## EXERCISE BRIEF
Where in the data below does the word "LICENSE" appear? Copy every line that has it.

## DATA SUPPLIED
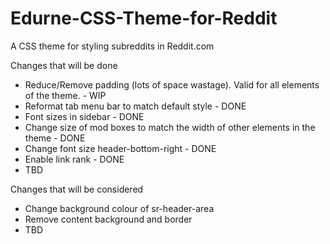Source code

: Edurne-CSS-Theme-for-Reddit
===========================

A CSS theme for styling subreddits in Reddit.com

Changes that will be done


- Reduce/Remove padding (lots of space wastage). Valid for all elements of the theme. - WIP
- Reformat tab menu bar to match default style - DONE
- Font sizes in sidebar - DONE
- Change size of mod boxes to match the width of other elements in the theme - DONE
- Change font size header-bottom-right - DONE
- Enable link rank - DONE
- TBD

Changes that will be considered

- Change background colour of sr-header-area
- Remove content background and border
- TBD

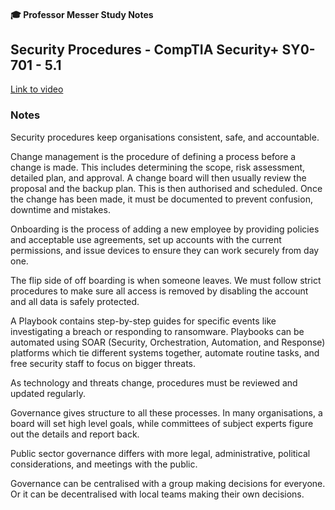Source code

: #### 🎓 Professor Messer Study Notes

##  Security Procedures - CompTIA Security+ SY0-701 - 5.1

[Link to video](https://youtu.be/vJINnOZyQNg?si=LHpM1yUvGT_Jgz0w)

### Notes

Security procedures keep organisations consistent, safe, and accountable.

Change management is the procedure of defining a process before a change is made. This includes determining the scope, risk assessment, detailed plan, and approval. A change board will then usually review the proposal and the backup plan. This is then authorised and scheduled. Once the change has been made, it must be documented to prevent confusion, downtime and mistakes.

Onboarding is the process of adding a new employee by providing policies and acceptable use agreements, set up accounts with the current permissions, and issue devices to ensure they can work securely from day one.

The flip side of off boarding is when someone leaves. We must follow strict procedures to make sure all access is removed by disabling the account and all data is safely protected. 

A Playbook contains step-by-step guides for specific events like investigating a breach or responding to ransomware. Playbooks can be automated using SOAR (Security, Orchestration, Automation, and Response) platforms which tie different systems together, automate routine tasks, and free security staff to focus on bigger threats.

As technology and threats change, procedures must be reviewed and updated regularly.

Governance gives structure to all these processes. In many organisations, a board will set high level goals, while committees of subject experts figure out the details and report back.

Public sector governance differs with more legal, administrative, political considerations, and meetings with the public.

Governance can be centralised with a group making decisions for everyone. Or it can be decentralised with local teams making their own decisions.
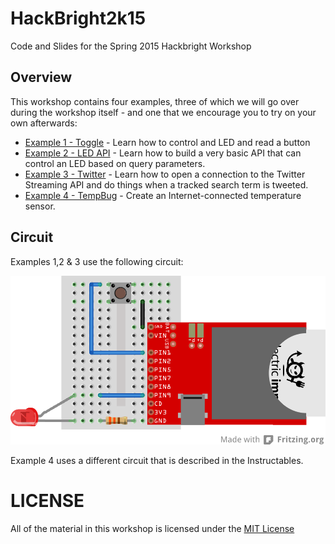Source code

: # HackBright2k15
Code and Slides for the Spring 2015 Hackbright Workshop

## Overview
This workshop contains four examples, three of which we will go over during the workshop itself - and one that we encourage you to try on your own afterwards:

- [Example 1 - Toggle](./toggle) - Learn how to control and LED and read a button
- [Example 2 - LED API](./api) - Learn how to build a very basic API that can control an LED based on query parameters. 
- [Example 3 - Twitter](./twitter) - Learn how to open a connection to the Twitter Streaming API and do things when a tracked search term is tweeted.
- [Example 4 - TempBug](http://www.instructables.com/id/TempBug-internet-connected-thermometer/) - Create an Internet-connected temperature sensor.

## Circuit
Examples 1,2 & 3 use the following circuit:

![Fritzing Circuit Diagram](./images/button-led.png)

Example 4 uses a different circuit that is described in the Instructables.

# LICENSE
All of the material in this workshop is licensed under the [MIT License](./LICENSE)
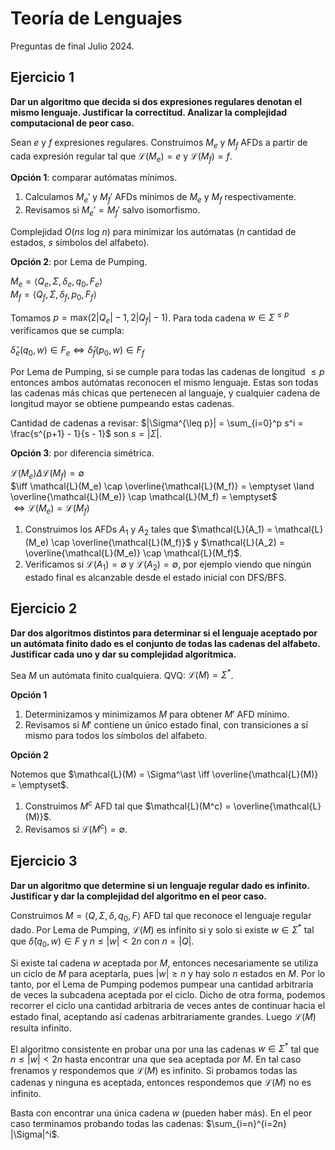# Teoría de Lenguajes

Preguntas de final Julio 2024.

## Ejercicio 1

**Dar un algoritmo que decida si dos expresiones regulares denotan el mismo lenguaje. Justificar la correctitud. Analizar la complejidad computacional de peor caso.**

Sean $e$ y $f$ expresiones regulares. Construimos $M_e$ y $M_f$ AFDs a partir de cada expresión regular tal que $\mathcal{L}(M_e) = e$ y $\mathcal{L}(M_f) = f$.

**Opción 1**: comparar autómatas mínimos.

1. Calculamos $M_e'$ y $M_f'$ AFDs mínimos de $M_e$ y $M_f$ respectivamente.
2. Revisamos si $M_e' = M_f'$ salvo isomorfismo.

Complejidad $O(ns \text{ log } n)$ para minimizar los autómatas ($n$ cantidad de estados, $s$ símbolos del alfabeto).

**Opción 2**: por Lema de Pumping.

$M_e = \langle Q_e, \Sigma, \delta_e, q_0, F_e \rangle$ \
$M_f = \langle Q_f, \Sigma, \delta_f, p_0, F_f \rangle$

Tomamos $p = \text{max}(2|Q_e|-1, 2|Q_f|-1)$. Para toda cadena $w \in \Sigma^{\leq p}$ verificamos que se cumpla:

$\hat\delta_e(q_0, w) \in F_e \iff \hat\delta_f(p_0, w) \in F_f$

Por Lema de Pumping, si se cumple para todas las cadenas de longitud $\leq p$ entonces ambos autómatas reconocen el mismo lenguaje. Estas son todas las cadenas más chicas que pertenecen al languaje, y cualquier cadena de longitud mayor se obtiene pumpeando estas cadenas.

Cantidad de cadenas a revisar: $|\Sigma^{\leq p}| = \sum_{i=0}^p s^i = \frac{s^{p+1} - 1}{s - 1}$ son $s = |\Sigma|$.

**Opción 3**: por diferencia simétrica.

$\mathcal{L}(M_e) \Delta \mathcal{L}(M_f) = \emptyset$ \
$\iff \mathcal{L}(M_e) \cap \overline{\mathcal{L}(M_f)} = \emptyset \land \overline{\mathcal{L}(M_e)} \cap \mathcal{L}(M_f) = \emptyset$ \
$\iff \mathcal{L}(M_e) = \mathcal{L}(M_f)$

1. Construimos los AFDs $A_1$ y $A_2$ tales que $\mathcal{L}(A_1) = \mathcal{L}(M_e) \cap \overline{\mathcal{L}(M_f)}$ y $\mathcal{L}(A_2) = \overline{\mathcal{L}(M_e)} \cap \mathcal{L}(M_f)$.
2. Verificamos si $\mathcal{L}(A_1) = \emptyset$ y $\mathcal{L}(A_2) = \emptyset$, por ejemplo viendo que ningún estado final es alcanzable desde el estado inicial con DFS/BFS.

## Ejercicio 2

**Dar dos algoritmos distintos para determinar si el lenguaje aceptado por un autómata finito dado es el conjunto de todas las cadenas del alfabeto. Justificar cada uno y dar su complejidad algorítmica.**

Sea $M$ un autómata finito cualquiera. QVQ: $\mathcal{L}(M) = \Sigma^\ast$.

**Opción 1**

1. Determinizamos y minimizamos $M$ para obtener $M'$ AFD mínimo.
2. Revisamos si $M'$ contiene un único estado final, con transiciones a sí mismo para todos los símbolos del alfabeto.

**Opción 2**

Notemos que $\mathcal{L}(M) = \Sigma^\ast \iff \overline{\mathcal{L}(M)} = \emptyset$.

1. Construimos $M^c$ AFD tal que $\mathcal{L}(M^c) = \overline{\mathcal{L}(M)}$.
2. Revisamos si $\mathcal{L}(M^c) = \emptyset$.

## Ejercicio 3

**Dar un algoritmo que determine si un lenguaje regular dado es infinito. Justificar y dar la complejidad del algoritmo en el peor caso.**

Construimos $M = \langle Q, \Sigma, \delta, q_0, F \rangle$ AFD tal que reconoce el lenguaje regular dado. Por Lema de Pumping, $\mathcal{L}(M)$ es infinito si y solo si existe $w \in \Sigma^\ast$ tal que $\hat\delta(q_0, w) \in F$ y $n \leq |w| < 2n$ con $n = |Q|$.

Si existe tal cadena $w$ aceptada por $M$, entonces necesariamente se utiliza un ciclo de $M$ para aceptarla, pues $|w| \geq n$ y hay solo $n$ estados en $M$. Por lo tanto, por el Lema de Pumping podemos pumpear una cantidad arbitraria de veces la subcadena aceptada por el ciclo. Dicho de otra forma, podemos recorrer el ciclo una cantidad arbitraria de veces antes de continuar hacia el estado final, aceptando así cadenas arbitrariamente grandes. Luego $\mathcal{L}(M)$ resulta infinito.

El algoritmo consistente en probar una por una las cadenas $w \in \Sigma^\ast$ tal que $n \leq |w| < 2n$ hasta encontrar una que sea aceptada por $M$. En tal caso frenamos y respondemos que $\mathcal{L}(M)$ es infinito. Si probamos todas las cadenas y ninguna es aceptada, entonces respondemos que $\mathcal{L}(M)$ no es infinito.

Basta con encontrar una única cadena $w$ (pueden haber más). En el peor caso terminamos probando todas las cadenas: $\sum_{i=n}^{i=2n} |\Sigma|^i$.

## ANSWER SECTION
# LICENSE
All of the material in this workshop is licensed under the [MIT License](./LICENSE)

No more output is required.